Monday, September 27, 2004

Ghanaweb reports that a conference called "Innovative Strategic Partnerships in Refugee Education" (INSPIRE) has begun in Ghana as part of a series by the United Nations High Commissioner for Refugee (UNHCR) to focus on the Liberian refugee situation. Referring to the 2000 World Education Forum in Dakar the conference will focus on innovative approaches to refugee education.

Sunday, September 26, 2004

Mallard on the Maori Education System

The New Zealand Herald reports that Education and Race Relations Minister Trevor Mallard is asking Maori principals to put gender equality before culture in schools. He also encourages principals to learn and speak Maori to assert leadership and to stress physical education in their schools. The Herald also published an editorial explaining the history of the situation in more depth.

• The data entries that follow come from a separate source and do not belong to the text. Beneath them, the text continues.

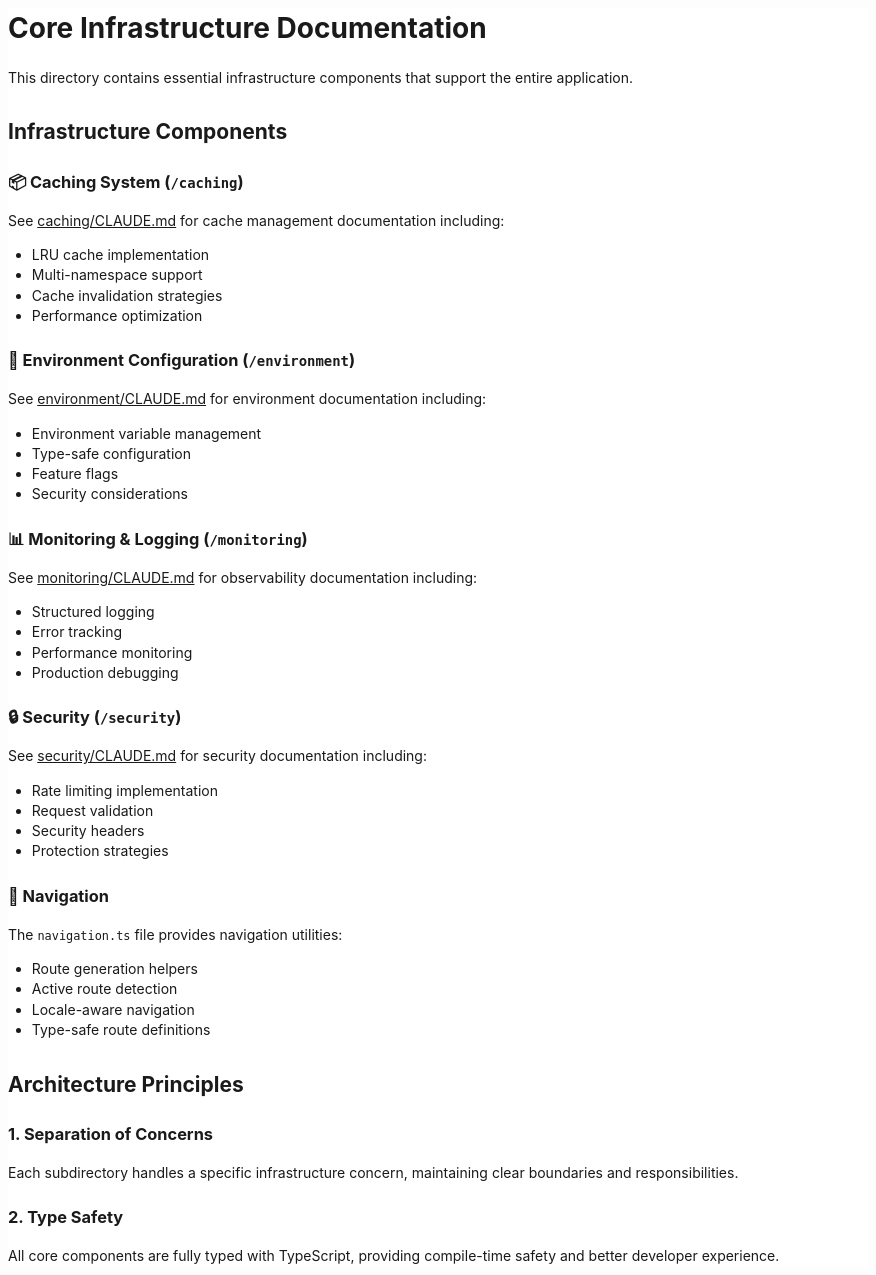 # Core Infrastructure Documentation

This directory contains essential infrastructure components that support the entire application.

## Infrastructure Components

### 📦 Caching System (`/caching`)
See [caching/CLAUDE.md](./caching/CLAUDE.md) for cache management documentation including:
- LRU cache implementation
- Multi-namespace support
- Cache invalidation strategies
- Performance optimization

### 🔧 Environment Configuration (`/environment`)
See [environment/CLAUDE.md](./environment/CLAUDE.md) for environment documentation including:
- Environment variable management
- Type-safe configuration
- Feature flags
- Security considerations

### 📊 Monitoring & Logging (`/monitoring`)
See [monitoring/CLAUDE.md](./monitoring/CLAUDE.md) for observability documentation including:
- Structured logging
- Error tracking
- Performance monitoring
- Production debugging

### 🔒 Security (`/security`)
See [security/CLAUDE.md](./security/CLAUDE.md) for security documentation including:
- Rate limiting implementation
- Request validation
- Security headers
- Protection strategies

### 🧭 Navigation
The `navigation.ts` file provides navigation utilities:
- Route generation helpers
- Active route detection
- Locale-aware navigation
- Type-safe route definitions

## Architecture Principles

### 1. Separation of Concerns
Each subdirectory handles a specific infrastructure concern, maintaining clear boundaries and responsibilities.

### 2. Type Safety
All core components are fully typed with TypeScript, providing compile-time safety and better developer experience.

India Launches Satellite Dedicated to Distance Education

New Scientist reports that India has launched a satellite dedicated to long-distance learning, EDUSAT. The satellite will be able to beam information to specific regions in the country, catering to the 18 official languages and 400+ dialects. In two months' time, it should be able to broadcast to 5000 remote terminals across the country. In the pipe are two more satellites: AGRISAT to address agricultural needs and HEALTHSAT to provide telemedicine services.

World Bank Credits $40 M to Ethiopia

allAfrica reports that the World Bank's IDA has credited $40 M to Ethiopia for post-secondary education. The plan forecasts doubling undergraduate and tripling graduate enrollments in three years.